De recente beschikking nr. 8875 van 4 april 2024, uitgevaardigd door het Hof van Cassatie, heeft belangrijke kwesties aan het licht gebracht met betrekking tot de aard van een donatie met last en de belastingheffing daarvan. Dit arrest past in een complexe regelgevende context, waarin het onderscheid tussen donatie en inkomen cruciaal is voor de correcte toepassing van belastingen. Laten we daarom de inhoud van deze beschikking en de implicaties ervan analyseren.
De juridische kwestie die door het Hof werd behandeld, betrof een geval waarin een moeder een bedrijf had geschonken aan haar zoon, maar hem de last oplegde een bedrag aan de vader te betalen. Deze situatie leidde tot een geschil over de belastbaarheid van de aan de derde betaalde bedragen, die volgens het aangevochten arrest werden beschouwd als inkomsten die gelijkgesteld waren aan inkomsten uit arbeid in loondienst, krachtens art. 50 van de T.U.I.R.

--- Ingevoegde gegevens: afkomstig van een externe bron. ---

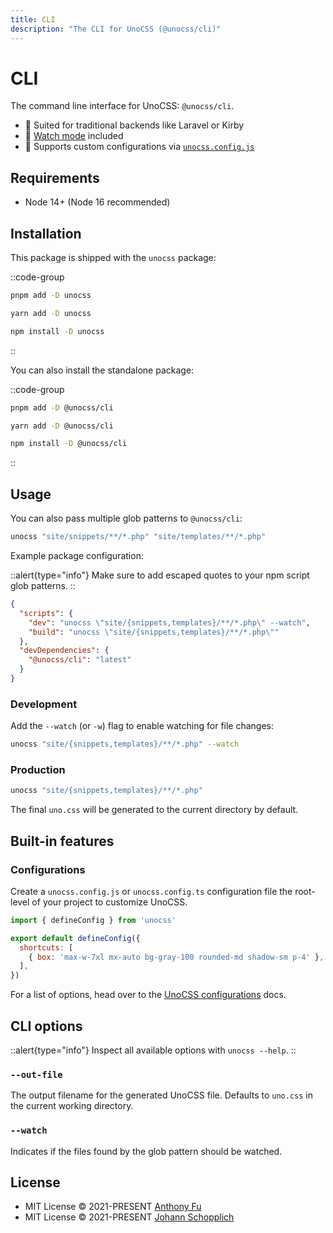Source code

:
 ```yaml
---
title: CLI
description: "The CLI for UnoCSS (@unocss/cli)"
---
```


# CLI

The command line interface for UnoCSS: `@unocss/cli`.

- 🍱 Suited for traditional backends like Laravel or Kirby
- 👀 [Watch mode](#development) included
- 🔌 Supports custom configurations via [`unocss.config.js`](#unocssconfigjs-support)

## Requirements

- Node 14+ (Node 16 recommended)

## Installation

This package is shipped with the `unocss` package:

::code-group
  ```bash [pnpm]
  pnpm add -D unocss
  ```
  ```bash [yarn]
  yarn add -D unocss
  ```
  ```bash [npm]
  npm install -D unocss
  ```
::

You can also install the standalone package:

::code-group
  ```bash [pnpm]
  pnpm add -D @unocss/cli
  ```
  ```bash [yarn]
  yarn add -D @unocss/cli
  ```
  ```bash [npm]
  npm install -D @unocss/cli
  ```
::

## Usage

You can also pass multiple glob patterns to `@unocss/cli`:

```bash
unocss "site/snippets/**/*.php" "site/templates/**/*.php"
```

Example package configuration:

::alert{type="info"}
Make sure to add escaped quotes to your npm script glob patterns.
::

```json
{
  "scripts": {
    "dev": "unocss \"site/{snippets,templates}/**/*.php\" --watch",
    "build": "unocss \"site/{snippets,templates}/**/*.php\""
  },
  "devDependencies": {
    "@unocss/cli": "latest"
  }
}
```

### Development

Add the `--watch` (or `-w`) flag to enable watching for file changes:

```bash
unocss "site/{snippets,templates}/**/*.php" --watch
```

### Production

```bash
unocss "site/{snippets,templates}/**/*.php"
```

The final `uno.css` will be generated to the current directory by default.

## Built-in features

### Configurations

Create a `unocss.config.js` or `unocss.config.ts` configuration file the root-level of your project to customize UnoCSS.

```js
import { defineConfig } from 'unocss'

export default defineConfig({
  shortcuts: [
    { box: 'max-w-7xl mx-auto bg-gray-100 rounded-md shadow-sm p-4' },
  ],
})
```

For a list of options, head over to the [UnoCSS configurations](https://github.com/unocss/unocss#configurations) docs.

## CLI options

::alert{type="info"}
Inspect all available options with `unocss --help`.
::

### `--out-file`

The output filename for the generated UnoCSS file. Defaults to `uno.css` in the current working directory.

### `--watch`

Indicates if the files found by the glob pattern should be watched.

## License

- MIT License &copy; 2021-PRESENT [Anthony Fu](https://github.com/antfu)
- MIT License &copy; 2021-PRESENT [Johann Schopplich](https://github.com/johannschopplich)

In het algemeen. Een donatie met last ten gunste van een bepaalde derde vormt een dubbele donatie, de ene ten gunste van de begunstigde van de donatie en de andere ten gunste van de derde begunstigde, die de vermogensverrijking van de laatste realiseert via de materiële tussenkomst van de begunstigde van de donatie, zodat de aan de derde betaalde bedragen ter voldoening van de last niet voor fiscale doeleinden kunnen worden gekwalificeerd als inkomsten die gelijkgesteld zijn aan inkomsten uit arbeid in loondienst, belastbaar ex art. 50 T.U.I.R. (In dit geval heeft het Hof van Cassatie het aangevochten arrest vernietigd, dat, met betrekking tot een donatie van een bedrijf van de moeder aan de zoon met de bepaling van de last om periodiek een bedrag aan de vader te betalen, de belastbaarheid krachtens de genoemde bepaling van de periodieke uitkering aan de derde had aangenomen, zonder de liberale aard van de met last bezwaarde beschikking te beoordelen die uit de donatieakte zelf voortvloeit).
Het Hof heeft verduidelijkt dat bij een donatie met last sprake is van een dubbele donatie: één ten gunste van de begunstigde van de donatie en één ten gunste van de derde begunstigde. Dit onderscheid is fundamenteel omdat het impliceert dat de bedragen die aan de derde worden betaald ter voldoening van de last, niet als inkomsten uit arbeid in loondienst kunnen worden beschouwd. De beslissing is gebaseerd op beginselen van burgerlijk recht, met name op de artikelen 769 en 793 van het Burgerlijk Wetboek, die de donatie en de modaliteiten ervan regelen.
Concluderend vertegenwoordigt beschikking nr. 8875 van 2024 een belangrijke verduidelijking op het gebied van donaties met last en belastingheffing. Het Hof van Cassatie heeft de noodzaak herbevestigd om de liberale aard van donaties in overweging te nemen, en onjuiste gelijkstellingen met inkomsten uit arbeid in loondienst te vermijden. Dit arrest biedt een waardevolle leidraad voor juridische professionals en belastingbetalers, en markeert een belangrijke stap in de bescherming van de rechten van begunstigden van donaties en derden.